Dataset entries
===============

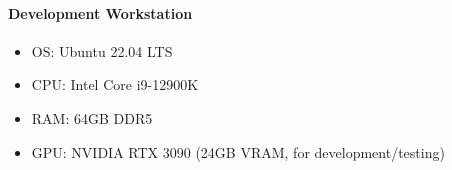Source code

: \paragraph{Development Workstation}
\begin{itemize}
    \item OS: Ubuntu 22.04 LTS
    \item CPU: Intel Core i9-12900K
    \item RAM: 64GB DDR5
    \item GPU: NVIDIA RTX 3090 (24GB VRAM, for development/testing)
\end{itemize}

===============

Exercise
Each record above should be duplicated word for word, with no pictures included.

Exercise output
Source code

: \paragraph{Development Workstation}
\begin{itemize}
    \item OS: Ubuntu 22.04 LTS
    \item CPU: Intel Core i9-12900K
    \item RAM: 64GB DDR5
    \item GPU: NVIDIA RTX 3090 (24GB VRAM, for development/testing)
\end{itemize}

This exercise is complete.